Dans une description de l’Italie qui est une sorte de philosophie de l’histoire romaine, Pline le naturaliste a dit magnifiquement : « Cette terre, l’élève et en même temps la mère de toutes les terres, a été choisie par la providence des dieux pour rendre le ciel même plus brillant, pour réunir les empires dispersés, pour adoucir les mœurs, pour rapprocher par la communauté du langage les idiomes discordans et barbares, pour fournir à tant de races opposées le moyen de s’entendre, pour donner à l’homme l’idéal de l’homme[1], pour devenir enfin l’unique patrie de toutes les nations de l’univers. » On ne trouve pas seulement dans ce texte de Pline le magnanime orgueil de la vieille Rome, cet orgueil qui ressemble à une foi et que tant d’écrivains, depuis le poète inspiré jusqu’au légiste exact, depuis Virgile jusqu’à Modestinus, ont exprimé dans les mêmes termes ; il y a quelque chose de plus, on dirait qu’un souffle religieux anime ces litanies de la gloire.

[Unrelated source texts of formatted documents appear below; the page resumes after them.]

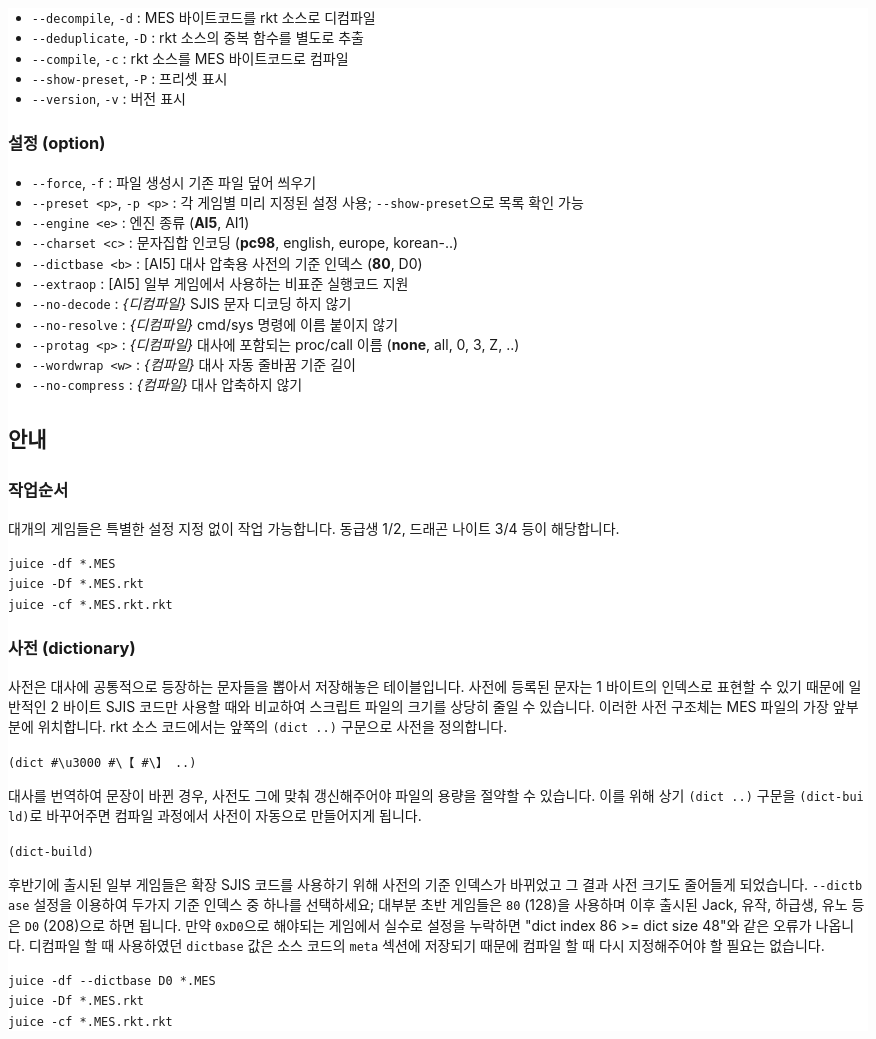 - `--decompile`, `-d`      : MES 바이트코드를 rkt 소스로 디컴파일
- `--deduplicate`, `-D`    : rkt 소스의 중복 함수를 별도로 추출
- `--compile`, `-c`        : rkt 소스를 MES 바이트코드로 컴파일
- `--show-preset`, `-P`    : 프리셋 표시
- `--version`, `-v`        : 버전 표시

### 설정 (option)

- `--force`, `-f`          : 파일 생성시 기존 파일 덮어 씌우기
- `--preset <p>`, `-p <p>` : 각 게임별 미리 지정된 설정 사용; `--show-preset`으로 목록 확인 가능
- `--engine <e>`           : 엔진 종류 (**AI5**, AI1)
- `--charset <c>`          : 문자집합 인코딩 (**pc98**, english, europe, korean-..)
- `--dictbase <b>`         : [AI5] 대사 압축용 사전의 기준 인덱스 (**80**, D0)
- `--extraop`              : [AI5] 일부 게임에서 사용하는 비표준 실행코드 지원
- `--no-decode`            : *{디컴파일}* SJIS 문자 디코딩 하지 않기
- `--no-resolve`           : *{디컴파일}* cmd/sys 명령에 이름 붙이지 않기
- `--protag <p>`           : *{디컴파일}* 대사에 포함되는 proc/call 이름 (**none**, all, 0, 3, Z, ..)
- `--wordwrap <w>`         : *{컴파일}* 대사 자동 줄바꿈 기준 길이
- `--no-compress`          : *{컴파일}* 대사 압축하지 않기

## 안내

### 작업순서

대개의 게임들은 특별한 설정 지정 없이 작업 가능합니다. 동급생 1/2, 드래곤 나이트 3/4 등이 해당합니다.

```
juice -df *.MES
juice -Df *.MES.rkt
juice -cf *.MES.rkt.rkt
```

### 사전 (dictionary)

사전은 대사에 공통적으로 등장하는 문자들을 뽑아서 저장해놓은 테이블입니다. 사전에 등록된 문자는 1 바이트의 인덱스로 표현할 수 있기 때문에 일반적인 2 바이트 SJIS 코드만 사용할 때와 비교하여 스크립트 파일의 크기를 상당히 줄일 수 있습니다. 이러한 사전 구조체는 MES 파일의 가장 앞부분에 위치합니다. rkt 소스 코드에서는 앞쪽의 `(dict ..)` 구문으로 사전을 정의합니다.

```racket
(dict #\u3000 #\【 #\】 ..)
```

대사를 번역하여 문장이 바뀐 경우, 사전도 그에 맞춰 갱신해주어야 파일의 용량을 절약할 수 있습니다. 이를 위해 상기 `(dict ..)` 구문을 `(dict-build)`로 바꾸어주면 컴파일 과정에서 사전이 자동으로 만들어지게 됩니다.

```racket
(dict-build)
```

후반기에 출시된 일부 게임들은 확장 SJIS 코드를 사용하기 위해 사전의 기준 인덱스가 바뀌었고 그 결과 사전 크기도 줄어들게 되었습니다. `--dictbase` 설정을 이용하여 두가지 기준 인덱스 중 하나를 선택하세요; 대부분 초반 게임들은 `80` (128)을 사용하며 이후 출시된 Jack, 유작, 하급생, 유노 등은 `D0` (208)으로 하면 됩니다. 만약 `0xD0`으로 해야되는 게임에서 실수로 설정을 누락하면 "dict index 86 >= dict size 48"와 같은 오류가 나옵니다. 디컴파일 할 때 사용하였던 `dictbase` 값은 소스 코드의 `meta` 섹션에 저장되기 때문에 컴파일 할 때 다시 지정해주어야 할 필요는 없습니다.

```
juice -df --dictbase D0 *.MES
juice -Df *.MES.rkt
juice -cf *.MES.rkt.rkt
```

Soit que l’auteur ait recueilli la tradition orale, soit qu’il ait résumé l’opinion de ces nombreux écrivains, aujourd’hui perdus, qui lui ont fourni les matériaux de son livre, il représente ici autre chose que le patriotisme ordinaire. Cette providence si occupée à Rome, ce ciel rendu plus brillant, cette pure image de l’homme donnée enfin à la race humaine, ne seraient-ce donc pas des pressentimens du christianisme ? M. de Lasaulx est persuadé que la tradition mystique dont on peut découvrir les vestiges dans ce passage de Pline remonte jusqu’aux origines de Rome, et qu’elle a été confirmée par des événemens

  1. « Ut humanitalem homini daret. »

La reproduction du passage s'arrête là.